É o que defende também Carlos Parente, diretor de comunicação da Avon, empresa que há dois anos criou seu próprio instituto: "O poder de articulação é muito maior. Quando não há essa separação, a causa social acaba ficando atrelada ao mercado". "O desafio é encontrar uma forma de se manter integrado à empresa que dá nome à organização sem depender da gestão comercial", complementa Paulo Castro, presidente do Instituto C&A.
Essa tendência, no entanto, ainda é vista com ressalvas pelas ONGs independentes, que temem um aumento na concorrência por recursos privados. "Não há necessidade de as empresas criarem suas próprias organizações. Elas investem pesado na contratação de profissionais e apresentam projetos já prontos. Com isso, desprezam o conhecimento prático que as ONGs estão acumulando há muitos anos. Muitas chegam aqui sem a menor noção da realidade da comunidade com a qual pretendem trabalhar e o trabalho fica desfocado ", lamenta Dagmar Garroux, presidente da Casa do Zezinho, entidade que há 12 anos atende mil crianças e jovens na zona sul da capital paulista.
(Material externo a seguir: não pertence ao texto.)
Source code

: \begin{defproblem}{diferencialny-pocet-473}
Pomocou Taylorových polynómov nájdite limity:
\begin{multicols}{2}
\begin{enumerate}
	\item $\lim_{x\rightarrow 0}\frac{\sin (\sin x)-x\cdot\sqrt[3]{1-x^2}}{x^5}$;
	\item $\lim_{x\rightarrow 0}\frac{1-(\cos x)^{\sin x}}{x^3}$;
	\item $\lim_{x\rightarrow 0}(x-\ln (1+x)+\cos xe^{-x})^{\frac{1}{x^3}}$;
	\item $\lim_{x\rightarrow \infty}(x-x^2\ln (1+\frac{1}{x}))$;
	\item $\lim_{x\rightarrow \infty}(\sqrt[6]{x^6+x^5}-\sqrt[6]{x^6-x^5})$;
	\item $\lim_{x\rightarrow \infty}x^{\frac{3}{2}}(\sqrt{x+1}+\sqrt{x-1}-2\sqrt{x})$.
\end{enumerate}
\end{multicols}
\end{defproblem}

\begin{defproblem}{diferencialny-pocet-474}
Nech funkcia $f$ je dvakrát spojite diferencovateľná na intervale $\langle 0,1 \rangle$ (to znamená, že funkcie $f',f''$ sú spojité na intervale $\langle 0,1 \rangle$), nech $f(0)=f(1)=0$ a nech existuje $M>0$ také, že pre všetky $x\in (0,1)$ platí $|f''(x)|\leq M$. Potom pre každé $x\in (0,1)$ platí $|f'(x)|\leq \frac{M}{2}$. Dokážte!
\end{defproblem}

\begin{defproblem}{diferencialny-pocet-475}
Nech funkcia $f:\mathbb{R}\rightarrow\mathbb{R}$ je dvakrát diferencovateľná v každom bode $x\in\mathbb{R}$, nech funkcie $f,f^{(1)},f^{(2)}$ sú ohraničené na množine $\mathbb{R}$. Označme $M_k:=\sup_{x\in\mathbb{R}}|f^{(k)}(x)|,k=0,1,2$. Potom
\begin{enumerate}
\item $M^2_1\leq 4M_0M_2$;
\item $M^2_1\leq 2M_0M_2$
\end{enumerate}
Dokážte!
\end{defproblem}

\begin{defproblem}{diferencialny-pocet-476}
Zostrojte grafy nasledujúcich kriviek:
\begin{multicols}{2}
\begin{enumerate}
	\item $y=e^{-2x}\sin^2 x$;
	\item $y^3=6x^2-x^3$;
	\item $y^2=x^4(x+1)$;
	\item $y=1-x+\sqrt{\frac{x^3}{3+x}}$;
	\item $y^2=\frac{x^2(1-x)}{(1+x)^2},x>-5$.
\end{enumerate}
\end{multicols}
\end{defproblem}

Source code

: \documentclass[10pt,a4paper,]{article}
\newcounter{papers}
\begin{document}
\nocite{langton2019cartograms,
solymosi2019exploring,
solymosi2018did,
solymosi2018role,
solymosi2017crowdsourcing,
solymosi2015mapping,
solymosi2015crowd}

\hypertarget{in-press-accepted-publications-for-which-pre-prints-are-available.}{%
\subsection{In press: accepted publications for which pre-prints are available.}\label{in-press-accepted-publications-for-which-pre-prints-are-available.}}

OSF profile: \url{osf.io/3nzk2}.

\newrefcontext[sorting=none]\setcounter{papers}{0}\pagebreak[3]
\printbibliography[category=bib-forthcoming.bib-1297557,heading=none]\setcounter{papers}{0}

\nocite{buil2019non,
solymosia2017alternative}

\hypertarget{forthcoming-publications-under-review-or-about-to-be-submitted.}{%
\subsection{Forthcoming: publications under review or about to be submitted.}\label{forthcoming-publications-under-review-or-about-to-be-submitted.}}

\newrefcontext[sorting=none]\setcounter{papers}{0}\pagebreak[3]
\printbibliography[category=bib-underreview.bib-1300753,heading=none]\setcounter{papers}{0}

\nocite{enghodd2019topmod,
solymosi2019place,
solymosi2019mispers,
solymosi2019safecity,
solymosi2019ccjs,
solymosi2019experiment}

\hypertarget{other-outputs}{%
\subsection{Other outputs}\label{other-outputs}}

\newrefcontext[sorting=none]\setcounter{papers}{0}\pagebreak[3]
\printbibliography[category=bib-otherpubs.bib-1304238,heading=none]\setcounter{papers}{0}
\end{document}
Uma das mais tradicionais entidades do terceiro setor, o projeto Axé acaba de completar 15 anos de atividades. O presidente da ONG, Césare La Rocca, defende um modelo misto de atuação. "Já aconteceu de cancelarmos a parceria com uma empresa justamente por não termos concordado com o autoritarismo vindo do instituto que ela mantinha. Acredito em institutos empresariais que trabalham em conjunto com entidades independentes", diz ele.
Vera Masagão Ribeiro, coordenadora de programas da Ação Educativa, alerta para o perigo de as ONGs se tornarem "prestadoras de serviços das empresas". Segundo ela, a institucionalização da responsabilidade social corporativa é inevitável e pode ser bem-sucedida, desde que respeitadas as competências de cada um.
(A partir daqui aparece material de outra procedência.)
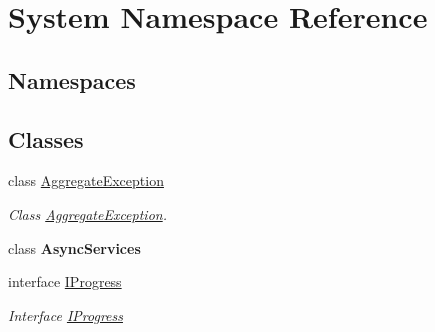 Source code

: \hypertarget{namespace_system}{}\section{System Namespace Reference}
\label{namespace_system}
\subsection*{Namespaces}
\begin{DoxyCompactItemize}
\end{DoxyCompactItemize}
\subsection*{Classes}
\begin{DoxyCompactItemize}
\item 
class \hyperlink{class_system_1_1_aggregate_exception}{Aggregate\+Exception}
\begin{DoxyCompactList}\small\item\em Class \hyperlink{class_system_1_1_aggregate_exception}{Aggregate\+Exception}. \end{DoxyCompactList}\item 
class {\bfseries Async\+Services}
\item 
interface \hyperlink{interface_system_1_1_i_progress}{I\+Progress}
\begin{DoxyCompactList}\small\item\em Interface \hyperlink{interface_system_1_1_i_progress}{I\+Progress} \end{DoxyCompactList}\end{DoxyCompactItemize}
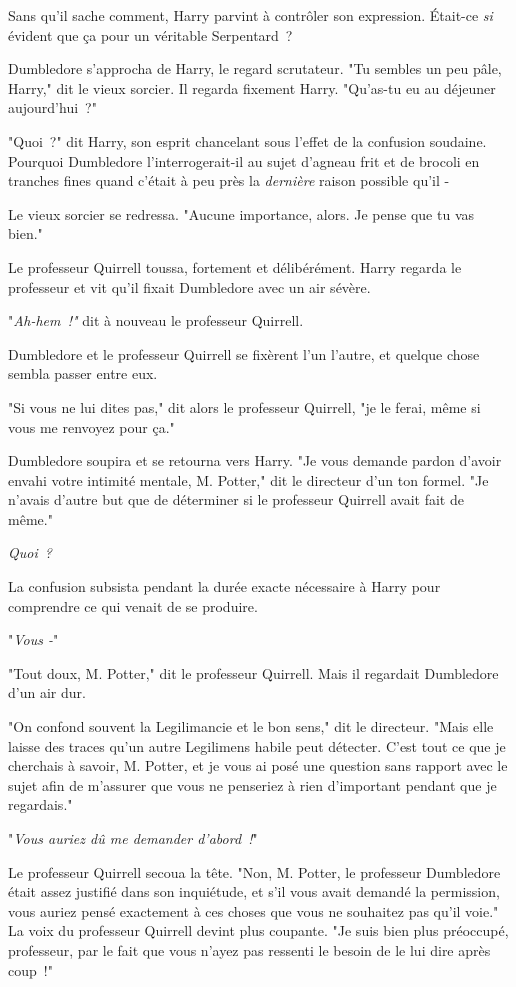 Sans qu'il sache comment, Harry parvint à contrôler son expression. Était-ce \emph{si} évident que ça pour un véritable Serpentard~?

Dumbledore s'approcha de Harry, le regard scrutateur. "Tu sembles un peu pâle, Harry," dit le vieux sorcier. Il regarda fixement Harry. "Qu'as-tu eu au déjeuner aujourd'hui~?"

"Quoi~?" dit Harry, son esprit chancelant sous l'effet de la confusion soudaine. Pourquoi Dumbledore l'interrogerait-il au sujet d'agneau frit et de brocoli en tranches fines quand c'était à peu près la \emph{dernière} raison possible qu'il -

Le vieux sorcier se redressa. "Aucune importance, alors. Je pense que tu vas bien."

Le professeur Quirrell toussa, fortement et délibérément. Harry regarda le professeur et vit qu'il fixait Dumbledore avec un air sévère.

"\emph{Ah-hem~!"} dit à nouveau le professeur Quirrell.

Dumbledore et le professeur Quirrell se fixèrent l'un l'autre, et quelque chose sembla passer entre eux.

"Si vous ne lui dites pas," dit alors le professeur Quirrell, "je le ferai, même si vous me renvoyez pour ça."

Dumbledore soupira et se retourna vers Harry. "Je vous demande pardon d'avoir envahi votre intimité mentale, M. Potter," dit le directeur d'un ton formel. "Je n'avais d'autre but que de déterminer si le professeur Quirrell avait fait de même."

\emph{Quoi~?}

La confusion subsista pendant la durée exacte nécessaire à Harry pour comprendre ce qui venait de se produire.

"\emph{Vous -}"

"Tout doux, M. Potter," dit le professeur Quirrell. Mais il regardait Dumbledore d'un air dur.

"On confond souvent la Legilimancie et le bon sens," dit le directeur. "Mais elle laisse des traces qu'un autre Legilimens habile peut détecter. C'est tout ce que je cherchais à savoir, M. Potter, et je vous ai posé une question sans rapport avec le sujet afin de m'assurer que vous ne penseriez à rien d'important pendant que je regardais."

"\emph{Vous auriez dû me demander d'abord~!}"

Le professeur Quirrell secoua la tête. "Non, M. Potter, le professeur Dumbledore était assez justifié dans son inquiétude, et s'il vous avait demandé la permission, vous auriez pensé exactement à ces choses que vous ne souhaitez pas qu'il voie." La voix du professeur Quirrell devint plus coupante. "Je suis bien plus préoccupé, professeur, par le fait que vous n'ayez pas ressenti le besoin de le lui dire après coup~!"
A criação de institutos, no entanto, não é a única forma de as empresas se consolidarem no campo social. A fabricante de cosméticos Natura é um ótimo exemplo disso. Apontada como modelo de empresa socialmente responsável, optou por manter o gerenciamento de suas ações atrelado diretamente à companhia. O argumento é que a atuação social deve fazer parte das várias etapas do processo produtivo e comercial. A Natura costuma aproveitar o conhecimento das ONGs no cotidiano da empresa, na relação com os consumidores e no teste de novos produtos. "Quando se cria uma outra organização, corre-se o risco de se desconectar da empresa, de pôr fim ao envolvimento dos funcionários e fornecedores, algo que é fundamental", defende Neumara Arbex, gerente de responsabilidade corporativa da empresa.